Discussion:
IYHO: fastest way to copy a multi-million rows table?
(too old to reply)
Tester
2009-11-10 20:11:16 UTC
Permalink
Bypassing the disk.

Something like a batch select into dest_db..dest_table from
src_db..src_table or insert select.
Anything that does not involve excessive logging and storing bcp output on
disk.
Leonid Gvirtz
2009-11-11 10:46:19 UTC
Permalink
Post by Tester
Bypassing the disk.
Something like a batch select into dest_db..dest_table from
src_db..src_table or insert select.
Anything that does not involve excessive logging and storing bcp output on
disk.
Hi

Assuming that you need to move the data between different dataservers,
you can use CIS for this purpose.
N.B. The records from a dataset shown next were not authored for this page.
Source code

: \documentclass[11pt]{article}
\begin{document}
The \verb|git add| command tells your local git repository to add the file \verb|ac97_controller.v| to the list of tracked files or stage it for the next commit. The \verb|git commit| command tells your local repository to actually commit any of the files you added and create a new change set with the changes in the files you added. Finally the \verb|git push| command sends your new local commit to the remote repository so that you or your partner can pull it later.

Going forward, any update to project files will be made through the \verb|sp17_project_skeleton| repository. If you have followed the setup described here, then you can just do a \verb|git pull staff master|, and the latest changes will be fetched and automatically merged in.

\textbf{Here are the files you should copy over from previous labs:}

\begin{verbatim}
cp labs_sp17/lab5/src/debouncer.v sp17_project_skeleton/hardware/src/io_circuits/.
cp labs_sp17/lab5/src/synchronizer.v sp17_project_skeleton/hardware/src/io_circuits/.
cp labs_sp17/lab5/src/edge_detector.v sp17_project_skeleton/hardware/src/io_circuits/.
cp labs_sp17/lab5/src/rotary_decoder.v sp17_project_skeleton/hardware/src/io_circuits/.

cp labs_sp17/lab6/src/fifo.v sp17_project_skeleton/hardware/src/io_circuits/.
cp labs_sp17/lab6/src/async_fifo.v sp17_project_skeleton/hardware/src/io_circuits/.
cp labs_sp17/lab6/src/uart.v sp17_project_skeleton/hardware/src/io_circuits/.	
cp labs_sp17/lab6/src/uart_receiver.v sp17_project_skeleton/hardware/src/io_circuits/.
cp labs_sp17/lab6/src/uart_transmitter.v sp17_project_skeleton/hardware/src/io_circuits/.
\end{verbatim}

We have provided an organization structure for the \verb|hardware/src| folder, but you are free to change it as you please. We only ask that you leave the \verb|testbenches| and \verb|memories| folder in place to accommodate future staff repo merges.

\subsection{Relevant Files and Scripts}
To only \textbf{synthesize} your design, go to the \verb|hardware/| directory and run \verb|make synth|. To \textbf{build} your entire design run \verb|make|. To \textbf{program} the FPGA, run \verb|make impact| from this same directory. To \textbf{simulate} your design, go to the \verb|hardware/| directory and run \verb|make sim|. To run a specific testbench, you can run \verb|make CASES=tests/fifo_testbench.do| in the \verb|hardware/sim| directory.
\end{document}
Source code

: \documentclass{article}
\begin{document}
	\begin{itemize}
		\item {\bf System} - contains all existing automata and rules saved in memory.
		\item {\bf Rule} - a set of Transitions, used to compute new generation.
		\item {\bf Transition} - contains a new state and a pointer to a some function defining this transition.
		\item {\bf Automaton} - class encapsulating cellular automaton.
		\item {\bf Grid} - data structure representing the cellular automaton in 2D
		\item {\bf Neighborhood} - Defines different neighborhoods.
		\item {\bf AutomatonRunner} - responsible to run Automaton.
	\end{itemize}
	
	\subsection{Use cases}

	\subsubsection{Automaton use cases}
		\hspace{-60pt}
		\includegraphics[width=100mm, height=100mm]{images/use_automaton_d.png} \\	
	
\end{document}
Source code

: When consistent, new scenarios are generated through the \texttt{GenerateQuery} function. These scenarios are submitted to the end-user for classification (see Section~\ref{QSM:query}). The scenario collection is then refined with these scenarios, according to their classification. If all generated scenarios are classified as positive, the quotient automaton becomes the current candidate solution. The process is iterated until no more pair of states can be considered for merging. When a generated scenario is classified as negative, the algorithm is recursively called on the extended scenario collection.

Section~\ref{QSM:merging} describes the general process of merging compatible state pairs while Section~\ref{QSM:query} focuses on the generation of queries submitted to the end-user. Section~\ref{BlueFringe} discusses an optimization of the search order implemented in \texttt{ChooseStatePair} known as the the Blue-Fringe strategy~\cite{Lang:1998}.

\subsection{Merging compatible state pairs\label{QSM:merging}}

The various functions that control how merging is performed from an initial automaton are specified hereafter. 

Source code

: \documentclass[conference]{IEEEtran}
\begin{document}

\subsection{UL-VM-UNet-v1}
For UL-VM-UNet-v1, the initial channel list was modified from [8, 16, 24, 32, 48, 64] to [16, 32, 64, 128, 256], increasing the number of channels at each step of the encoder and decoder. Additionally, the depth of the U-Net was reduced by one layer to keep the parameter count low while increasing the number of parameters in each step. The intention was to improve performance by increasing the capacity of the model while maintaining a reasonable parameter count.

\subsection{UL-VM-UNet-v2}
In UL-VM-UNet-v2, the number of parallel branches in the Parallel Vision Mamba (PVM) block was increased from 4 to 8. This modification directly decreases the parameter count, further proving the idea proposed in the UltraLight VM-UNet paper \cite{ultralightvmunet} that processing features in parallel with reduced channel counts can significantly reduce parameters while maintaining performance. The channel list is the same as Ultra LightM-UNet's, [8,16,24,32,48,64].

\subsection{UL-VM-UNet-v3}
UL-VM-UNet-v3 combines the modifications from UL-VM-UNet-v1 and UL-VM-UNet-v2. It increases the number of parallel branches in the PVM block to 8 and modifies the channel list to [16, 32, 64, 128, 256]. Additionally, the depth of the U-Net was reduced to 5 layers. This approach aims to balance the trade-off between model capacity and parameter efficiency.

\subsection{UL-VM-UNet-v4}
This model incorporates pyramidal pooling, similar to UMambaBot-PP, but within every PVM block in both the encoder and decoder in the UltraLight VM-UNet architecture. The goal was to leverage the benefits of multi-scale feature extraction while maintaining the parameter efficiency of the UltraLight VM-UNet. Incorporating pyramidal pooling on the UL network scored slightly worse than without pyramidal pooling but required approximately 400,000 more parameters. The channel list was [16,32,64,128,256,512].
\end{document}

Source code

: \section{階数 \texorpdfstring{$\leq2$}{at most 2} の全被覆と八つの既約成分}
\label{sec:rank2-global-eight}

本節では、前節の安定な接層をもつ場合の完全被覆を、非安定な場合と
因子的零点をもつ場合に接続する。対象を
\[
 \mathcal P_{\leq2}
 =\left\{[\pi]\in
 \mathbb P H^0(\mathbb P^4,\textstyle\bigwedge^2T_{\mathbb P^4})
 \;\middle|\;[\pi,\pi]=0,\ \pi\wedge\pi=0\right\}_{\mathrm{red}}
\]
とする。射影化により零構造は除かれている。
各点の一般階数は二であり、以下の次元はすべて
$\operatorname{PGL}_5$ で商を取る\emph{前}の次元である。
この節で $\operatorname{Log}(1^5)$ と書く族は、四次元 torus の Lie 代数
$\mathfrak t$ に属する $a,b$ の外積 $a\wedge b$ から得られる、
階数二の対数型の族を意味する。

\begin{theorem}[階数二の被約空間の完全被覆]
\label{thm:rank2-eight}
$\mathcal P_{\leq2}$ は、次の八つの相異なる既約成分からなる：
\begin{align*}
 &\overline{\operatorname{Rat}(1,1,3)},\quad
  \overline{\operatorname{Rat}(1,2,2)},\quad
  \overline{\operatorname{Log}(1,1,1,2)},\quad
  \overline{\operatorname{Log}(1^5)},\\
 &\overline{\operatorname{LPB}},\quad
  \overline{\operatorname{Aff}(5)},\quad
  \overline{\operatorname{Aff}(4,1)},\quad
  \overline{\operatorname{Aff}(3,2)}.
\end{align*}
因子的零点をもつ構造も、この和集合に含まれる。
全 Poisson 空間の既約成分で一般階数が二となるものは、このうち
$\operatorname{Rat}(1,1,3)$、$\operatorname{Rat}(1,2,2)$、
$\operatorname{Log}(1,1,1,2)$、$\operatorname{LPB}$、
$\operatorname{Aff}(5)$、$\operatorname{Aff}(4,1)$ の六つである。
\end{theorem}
Create a proxy table in the
destination database that points to your source table in the source
dataserver. Then, you will be able to run SELECT INTO statement into a
new table in the destination dataserver from the proxy table with
minimal logging. You may want to tune some CIS-related parameters on
source and destination dataservers for better performance, such as
"cis packet size", "cis bulk insert array size", "cis cursor rows"
etc.

Hope it helps
Leonid Gvirtz
http://www.gvirtz-consulting.com
Axel
2009-11-18 00:45:54 UTC
Permalink
SELECT INTO does look like the fastest method.
But in our case, for instance, we have a table with approx. 150M rows. While
SELECT INTO took roughly 3 hours, it's the subsequent build of clustered
index that times out.

Is there a way to boost that, maybe run something in parallel? Partitioning
this table is not an open option at this time, since we are prohibited to
change the model by the vendor.
Post by Tester
Bypassing the disk.
Something like a batch select into dest_db..dest_table from
src_db..src_table or insert select.
Anything that does not involve excessive logging and storing bcp output on
disk.
Hi

Assuming that you need to move the data between different dataservers,
you can use CIS for this purpose. Create a proxy table in the
destination database that points to your source table in the source
dataserver. Then, you will be able to run SELECT INTO statement into a
new table in the destination dataserver from the proxy table with
minimal logging. You may want to tune some CIS-related parameters on
source and destination dataservers for better performance, such as
"cis packet size", "cis bulk insert array size", "cis cursor rows"
etc.

Hope it helps
Leonid Gvirtz
http://www.gvirtz-consulting.com
Leonid Gvirtz
2009-11-18 20:00:25 UTC
Permalink
Hi Axel

Did you try WITH SORTED_DATA option for creation of your clustered
index? If not - then it may be the way. Add ORDER BY clause according
to the clustered index fields to your SELECT INTO statement. Then, you
will be able to skip the data copying during the clustered index
creation by using WITH SORTED_DATA option since the data in the
resulting table is already sorted. See this link for more details:
http://infocenter.sybase.com/help/topic/com.sybase.infocenter.dc36272.1502/html/commands/X58868.htm#X24774

Hope it helps
Leonid Gvirtz
http://www.gvirtz-consulting.com
Post by Axel
SELECT INTO does look like the fastest method.
But in our case, for instance, we have a table with approx. 150M rows. While
SELECT INTO took roughly 3 hours, it's the subsequent build of clustered
index that times out.
Is there a way to boost that, maybe run something in parallel? Partitioning
this table is not an open option at this time, since we are prohibited to
change the model by the vendor.
Post by Tester
Bypassing the disk.
Something like a batch select into dest_db..dest_table from
src_db..src_table or insert select.
Anything that does not involve excessive logging and storing bcp output on
disk.
Hi
Assuming that you need to move the data between different dataservers,
you can use CIS for this purpose. Create a proxy table in the
destination database that points to your source table in the source
dataserver. Then, you will be able to run SELECT INTO statement into a
new table in the destination dataserver from the proxy table with
minimal logging. You may want to tune some CIS-related parameters on
source and destination dataservers for better performance, such as
"cis packet size", "cis bulk insert array size", "cis cursor rows"
etc.
Hope it helps
Leonid Gvirtzhttp://www.gvirtz-consulting.com
Axel
2009-11-18 22:02:50 UTC
Permalink
That's what I was thinking exactly, however, this seem to completely fill
the logsegment in tempdb unless we make it the size of this enormous table
we got. This happens during the SELECT INTO FROM src_table ORDER BY step.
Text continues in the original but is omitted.